For her part, Hathaway ably jousts with the script. She’s given a lot of exposition to spout, and has to sell the idea of love as the most powerful connection in the universe; her Amelia is a tough lady. Bentley and Gyasi are given less to do – though the latter, with his strange flat way of speaking, makes an impression as a lonely scientist. And Irwin, as the voice of TARS, a combination R2D2/C3PO, creates a memorable sidekick. The big name Hollywood star who shows up (don’t IMDB it!) adds a texture to the film – in familiar and new ways – allowing Nolan a chance to show off his skill for spectacle. It goes without saying that these characters are put in positions of peril, that they must overcome seemingly insurmountable odds on the surfaces of unknown worlds and amongst a strange solar system. As Nolan’s career reflects, the journey from here to there, through time and space, is not easy.
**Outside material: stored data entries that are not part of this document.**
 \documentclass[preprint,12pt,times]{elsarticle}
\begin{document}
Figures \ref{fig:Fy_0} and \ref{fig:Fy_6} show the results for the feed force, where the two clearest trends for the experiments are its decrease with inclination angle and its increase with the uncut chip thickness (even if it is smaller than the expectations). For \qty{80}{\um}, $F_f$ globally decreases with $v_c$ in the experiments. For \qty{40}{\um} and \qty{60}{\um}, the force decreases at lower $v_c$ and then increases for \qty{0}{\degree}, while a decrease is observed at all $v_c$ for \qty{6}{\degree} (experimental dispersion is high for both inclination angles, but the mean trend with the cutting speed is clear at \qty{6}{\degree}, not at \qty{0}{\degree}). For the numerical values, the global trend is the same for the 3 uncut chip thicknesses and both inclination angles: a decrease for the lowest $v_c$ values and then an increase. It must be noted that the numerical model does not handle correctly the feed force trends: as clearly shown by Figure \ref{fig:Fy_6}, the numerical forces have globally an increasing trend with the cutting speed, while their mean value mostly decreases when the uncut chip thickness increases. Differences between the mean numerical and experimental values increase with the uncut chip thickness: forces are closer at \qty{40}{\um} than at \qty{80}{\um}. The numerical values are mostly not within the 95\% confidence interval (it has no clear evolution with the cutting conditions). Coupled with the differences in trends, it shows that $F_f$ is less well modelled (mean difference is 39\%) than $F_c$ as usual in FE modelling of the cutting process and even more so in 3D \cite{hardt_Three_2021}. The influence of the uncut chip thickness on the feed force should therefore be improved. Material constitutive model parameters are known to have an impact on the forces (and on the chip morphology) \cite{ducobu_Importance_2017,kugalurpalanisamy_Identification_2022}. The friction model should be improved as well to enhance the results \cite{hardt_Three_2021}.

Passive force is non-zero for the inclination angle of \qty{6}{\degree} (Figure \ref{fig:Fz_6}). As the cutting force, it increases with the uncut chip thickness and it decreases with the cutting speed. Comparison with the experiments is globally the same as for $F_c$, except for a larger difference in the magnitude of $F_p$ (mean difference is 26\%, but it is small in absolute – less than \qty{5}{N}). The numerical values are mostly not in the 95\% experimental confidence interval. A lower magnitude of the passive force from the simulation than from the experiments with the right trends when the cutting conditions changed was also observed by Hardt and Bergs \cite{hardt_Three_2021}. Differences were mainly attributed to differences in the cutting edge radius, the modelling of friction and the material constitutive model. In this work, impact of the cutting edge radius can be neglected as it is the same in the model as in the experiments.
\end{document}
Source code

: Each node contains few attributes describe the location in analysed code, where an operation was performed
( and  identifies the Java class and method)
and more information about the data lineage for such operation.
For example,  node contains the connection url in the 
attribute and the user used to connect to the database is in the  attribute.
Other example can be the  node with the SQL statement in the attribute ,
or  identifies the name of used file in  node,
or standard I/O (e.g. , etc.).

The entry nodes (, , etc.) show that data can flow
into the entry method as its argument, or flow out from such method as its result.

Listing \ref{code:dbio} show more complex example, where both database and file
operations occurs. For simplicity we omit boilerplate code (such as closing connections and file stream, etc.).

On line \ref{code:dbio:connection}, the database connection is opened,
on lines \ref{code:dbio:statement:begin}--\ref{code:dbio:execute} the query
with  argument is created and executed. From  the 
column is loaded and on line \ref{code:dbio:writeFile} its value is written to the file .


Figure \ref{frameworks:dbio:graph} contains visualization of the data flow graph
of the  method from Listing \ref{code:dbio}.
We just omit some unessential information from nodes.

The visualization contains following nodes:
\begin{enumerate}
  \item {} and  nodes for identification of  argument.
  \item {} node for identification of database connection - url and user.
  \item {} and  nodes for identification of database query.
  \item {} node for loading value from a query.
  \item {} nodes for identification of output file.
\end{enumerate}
And then it goes waaaay out.

And then it goes waaaay out.

This is where Interstellar does something extraordinary with all of its gravity, and where Nolan breaks ground on something new. As the budgets of Nolan’s films have grown, so to has his freedom to explore these expansive interior (as in Inception) or exterior spaces (as seen here). Very few directors are even allowed to reach for this scope of film making, let alone attempt it. Interstellar is overwrought, but as it builds to its multi-layered climax, we are presented with everything all at once in a completely singular way. It’s the bold combination of elements: the simple father-daughter bonding, the intergalatic exploration, the world saving stakes, the time-bending contemplations – all of which slingshot the film back through our inborn cynicism with the force of a supernova. There is clear-eyed heroism here and a distinct desire to believe in humanity’s ability to achieve. Nolan has four children of his own and in many ways this film feels like the most personal of his “personal” films. To enjoy it becomes a choice that is not really a choice.